Asphalt Daily: Futures Track Oil Price Movements, East China Spot Prices Remain Stable

Deep News01-21

BU's 2603 main contract rebounded from intraday lows before retreating in late trading, largely mirroring oil price dynamics. It closed at 3,139 yuan, down 0.1% from the previous close, after hitting a session high of 3,156 and a low of 3,124. Over the past seven days, the contract has declined 1.0% on a closing price basis. The next-month contract 2606 fell 0.09% from yesterday's close.

In the spot market, Shandong's heavy-duty asphalt price stood at 3,070 yuan per ton, down 0.3% from the previous day and 0.3% over seven days. The Shandong basis spread was -69 yuan per ton, narrowing by 7 yuan over the week. East China's heavy-duty asphalt price held steady at 3,200 yuan per ton, with the basis spread at +61 yuan per ton, widening by 42 yuan over seven days.

The BU-Brent crack spread recorded -138 yuan per ton, weakening by 43 yuan over seven days.
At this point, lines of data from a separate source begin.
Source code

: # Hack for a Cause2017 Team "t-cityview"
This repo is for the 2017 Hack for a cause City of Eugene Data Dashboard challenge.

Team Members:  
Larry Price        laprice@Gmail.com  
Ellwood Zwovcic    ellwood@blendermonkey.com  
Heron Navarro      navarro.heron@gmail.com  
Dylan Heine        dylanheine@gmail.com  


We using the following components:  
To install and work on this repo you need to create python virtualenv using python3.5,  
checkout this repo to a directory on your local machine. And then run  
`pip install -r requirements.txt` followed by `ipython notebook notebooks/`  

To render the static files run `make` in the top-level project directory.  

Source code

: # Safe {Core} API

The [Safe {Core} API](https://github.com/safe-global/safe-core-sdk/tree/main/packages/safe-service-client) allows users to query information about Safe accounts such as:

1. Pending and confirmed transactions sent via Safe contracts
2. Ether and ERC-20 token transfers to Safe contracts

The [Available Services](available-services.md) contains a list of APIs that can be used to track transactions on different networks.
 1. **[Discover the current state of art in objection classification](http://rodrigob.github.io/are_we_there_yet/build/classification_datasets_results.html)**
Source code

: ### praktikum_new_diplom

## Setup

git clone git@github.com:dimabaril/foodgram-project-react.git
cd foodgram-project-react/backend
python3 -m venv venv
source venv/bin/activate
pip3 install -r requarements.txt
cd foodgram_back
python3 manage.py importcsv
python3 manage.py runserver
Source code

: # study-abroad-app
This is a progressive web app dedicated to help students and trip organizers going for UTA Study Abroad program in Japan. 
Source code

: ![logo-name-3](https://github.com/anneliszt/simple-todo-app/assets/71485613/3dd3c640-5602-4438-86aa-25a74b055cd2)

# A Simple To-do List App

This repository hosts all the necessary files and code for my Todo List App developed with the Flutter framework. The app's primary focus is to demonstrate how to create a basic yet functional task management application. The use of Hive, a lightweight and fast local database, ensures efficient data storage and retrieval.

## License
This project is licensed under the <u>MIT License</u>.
While BU's main contract dipped 0.1%, Brent crude rose 1.3% (based on 3:00 PM closing prices). Geopolitical uncertainties surrounding the U.S. and Iran continue to inject volatility into oil prices, warranting a cautious view on crack spreads.

East China's high-end heavy-duty asphalt price remained unchanged at 3,230 yuan per ton on January 20, with the low-end price also steady at 3,150 yuan per ton. Snowy conditions in northern regions have subdued spot market activity, leaving fundamentals largely unchanged with limited price movements.

Crude oil is currently experiencing wide fluctuations, with geopolitical factors dominating market focus. Ongoing U.S.-Iran tensions suggest continued volatility, though geopolitical risks are expected to remain the key driver for oil markets in the near term. Given the heightened sensitivity of the front-month 03 contract to upstream oil price swings, a short-term bullish outlook is warranted for the March contract (assuming escalating geopolitical risks).

For deferred contracts, improved global supply-demand balances, China's peak construction season, and ample Merey crude supply support a bullish case for the 06 contract on dips. Should macro-driven price surges subside, oil markets may revert to looser fundamentals, dragging asphalt lower. Considering Q1 oil oversupply, sufficient domestic Merey crude availability, and asphalt inventories lasting through February, a 3-6 calendar spread strategy is recommended, alongside potential crack spread longs depending on market conditions.